Há lições de vida que nos chegam de onde menos esperamos. Há riquezas envoltas em aparentes misérias. Há bondades onde os medos criam distâncias. Há belezas em humanos maltrapilhos e em semblantes desfigurados. Existe também satisfação de viver onde há cenários aparentemente desconfortáveis e desprotegidos. Existem mistérios, também onde a maioria desvia o olhar e rejeita dar atenção.

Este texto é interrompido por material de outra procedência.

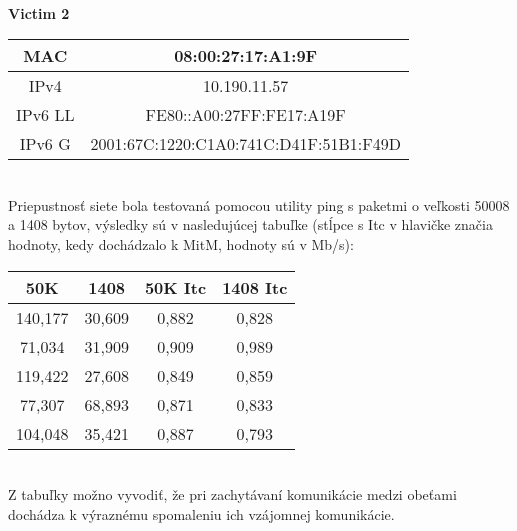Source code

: \documentclass[a4paper,11pt]{article}
\begin{document}
\ \\
\textbf{Victim 2}
\begin{center}
\begin{tabular}{ |c|c| } 
 \hline
 MAC & 08:00:27:17:A1:9F \\
 \hline 
 IPv4 & 10.190.11.57 \\ 
 \hline 
 IPv6 LL & FE80::A00:27FF:FE17:A19F \\ 
 \hline 
 IPv6 G & 2001:67C:1220:C1A0:741C:D41F:51B1:F49D \\
 \hline
\end{tabular}
\end{center}
\ \\
Priepustnosť siete bola testovaná pomocou utility ping s paketmi o veľkosti 50008 a 1408 bytov, výsledky sú v nasledujúcej tabuľke (stĺpce s Itc v hlavičke značia hodnoty, kedy dochádzalo k MitM, hodnoty sú v Mb/s):
\begin{center}
\begin{tabular}{ |c|c|c|c| } 
 \hline
 50K & 1408 & 50K Itc & 1408 Itc \\
 \hline
 \hline
 140,177	& 30,609 &	0,882 &	0,828 \\
 \hline
 71,034 &	31,909 &	0,909 &	0,989 \\
 \hline
 119,422 &	27,608 &	0,849 &	0,859 \\
 \hline
 77,307 &	68,893 &	0,871 &	0,833 \\
 \hline
 104,048 &	35,421 &	0,887 &	0,793 \\
 \hline
\end{tabular}
\end{center}
\ \\
Z tabuľky možno vyvodiť, že pri zachytávaní komunikácie medzi obeťami dochádza k výraznému spomaleniu ich vzájomnej komunikácie.
\newpage

\def\refname{Literatúra}

\end{document}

Num local próximo a uma igreja de Porto Alegre, há muitos anos, mora um senhor à beira de uma rua movimentada, embaixo da marquise de uma farmácia. Com chuva ou sol, noite e dia, lá está o nosso irmão, sempre contente e de bem com a vida. Assistentes sociais tentaram oferecer-lhe um local mais confortável, mas nunca aceitou.
Conversando com moradores vizinhos, todos são unânimes em dizer que este morador de rua é diferente. É de paz e sempre amigo de todos. Uma pessoa lhe garante alimento, outros, proteção em tempo de chuva, enfim é alguém que está bem, mesmo em situação que nós achamos ser das piores.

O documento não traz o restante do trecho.